The interpretation of Phlogites has been complicated by its proposed equation (as a senior synonym) with the possible first-discovered Cambrian tunicate Cheungkongella ancestralis (sometimes misspelt Cheungkungella) by the discoverers of another candidate for the title of first-discovered Cambrian tunicate, Shankouclava.

The discoverers of Shankouclava agreed with the discovers of Phlogites that Phlogites is most likely a lophophorate, although they noted possible affinities with ambulacrarians or with Sipuncula. A different group of researchers agreed with synonymizing Cheungkongella with Phlogites, but proposed a new phylum, Dendrobrachia, with affinities to the Gnathifera.

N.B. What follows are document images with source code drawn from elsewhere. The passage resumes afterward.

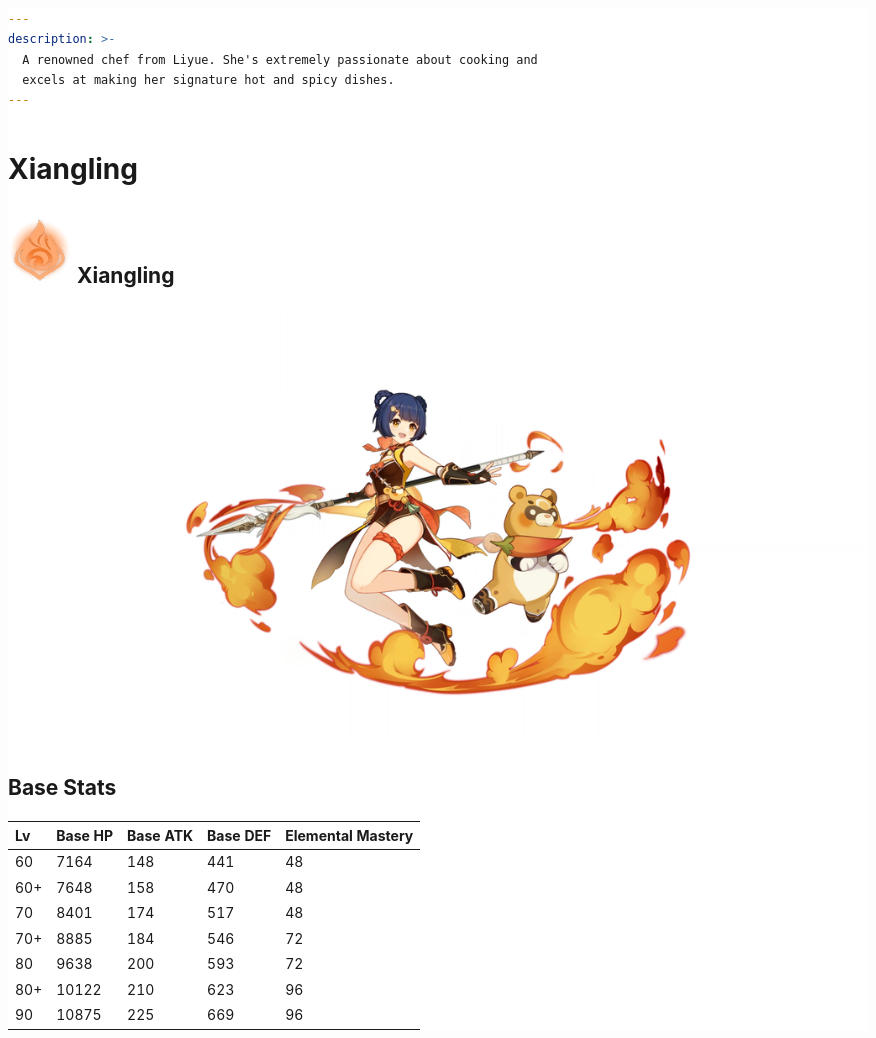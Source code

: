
 ```yaml
---
description: >-
  A renowned chef from Liyue. She's extremely passionate about cooking and
  excels at making her signature hot and spicy dishes.
---
```


# Xiangling

## ![](../../.gitbook/assets/element_pyro.png) Xiangling

![](../../.gitbook/assets/character_xiangling_wish.png)

## Base Stats

| Lv | Base HP | Base ATK | Base DEF | Elemental Mastery |
| :--- | :--- | :--- | :--- | :--- |
| 60 | 7164 | 148 | 441 | 48 |
| 60+ | 7648 | 158 | 470 | 48 |
| 70 | 8401 | 174 | 517 | 48 |
| 70+ | 8885 | 184 | 546 | 72 |
| 80 | 9638 | 200 | 593 | 72 |
| 80+ | 10122 | 210 | 623 | 96 |
| 90 | 10875 | 225 | 669 | 96 |
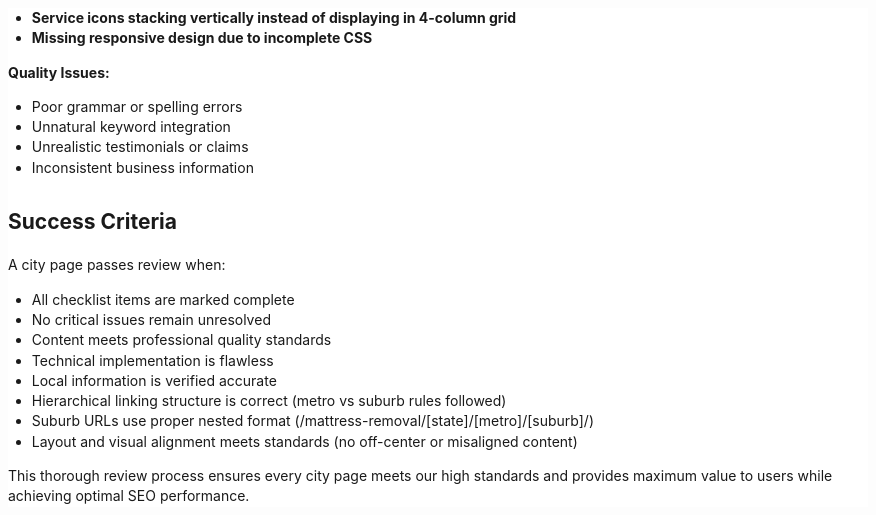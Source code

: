 - **Service icons stacking vertically instead of displaying in 4-column grid**
- **Missing responsive design due to incomplete CSS**

**Quality Issues:**
- Poor grammar or spelling errors
- Unnatural keyword integration
- Unrealistic testimonials or claims
- Inconsistent business information

## Success Criteria

A city page passes review when:
- All checklist items are marked complete
- No critical issues remain unresolved
- Content meets professional quality standards
- Technical implementation is flawless
- Local information is verified accurate
- Hierarchical linking structure is correct (metro vs suburb rules followed)
- Suburb URLs use proper nested format (/mattress-removal/[state]/[metro]/[suburb]/)
- Layout and visual alignment meets standards (no off-center or misaligned content)

This thorough review process ensures every city page meets our high standards and provides maximum value to users while achieving optimal SEO performance.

Neither group proposed tunicate affinities for Phlogites, but later works by the discoverer of Shankouclava contain statements such as "although Lower Cambrian Phlogites (=Cheungkongella) was claimed as a tunicate (Shu et al., 2001)" that have led to confusion on this point by associating the tunicate affinity claims that only ever applied to Cheungkongella with Phlogites.

A researcher who was not part of any of the teams discovering Phlogites, Cheungkongella, or Shankouclava, or proposing Dendrobrachia, examined the fossils and concluded that the similarity between Phlogites and Cheungkongella was "superficial." The question of whether Cheungkongella is a synonym of Phlogites remains unresolved, but does not impact the current theory of Phlogites as a cambroernid.